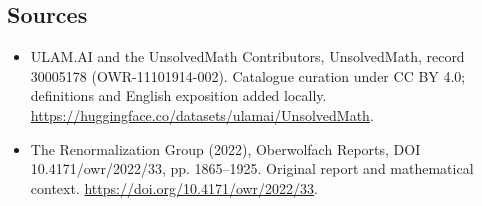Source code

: \documentclass[11pt]{article}
\begin{document}
\subsection{Sources}
\begin{itemize}
\item[\hypertarget{source:30005178:1}{S1}] ULAM.AI and the UnsolvedMath Contributors, UnsolvedMath, record 30005178 (OWR-11101914-002). Catalogue curation under CC BY 4.0; definitions and English exposition added locally.
\url{https://huggingface.co/datasets/ulamai/UnsolvedMath}.
\item[\hypertarget{source:30005178:2}{S2}] The Renormalization Group (2022), Oberwolfach Reports, DOI 10.4171/owr/2022/33, pp. 1865--1925. Original report and mathematical context.
\url{https://doi.org/10.4171/owr/2022/33}.
\end{itemize}
\label{end:30005178}
\end{document}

» **Exercise objective**:
The records above should be returned exactly; no image belongs in the copy.

» **Written response**:
Source code

: \documentclass[11pt]{article}
\begin{document}
\subsection{Sources}
\begin{itemize}
\item[\hypertarget{source:30005178:1}{S1}] ULAM.AI and the UnsolvedMath Contributors, UnsolvedMath, record 30005178 (OWR-11101914-002). Catalogue curation under CC BY 4.0; definitions and English exposition added locally.
\url{https://huggingface.co/datasets/ulamai/UnsolvedMath}.
\item[\hypertarget{source:30005178:2}{S2}] The Renormalization Group (2022), Oberwolfach Reports, DOI 10.4171/owr/2022/33, pp. 1865--1925. Original report and mathematical context.
\url{https://doi.org/10.4171/owr/2022/33}.
\end{itemize}
\label{end:30005178}
\end{document}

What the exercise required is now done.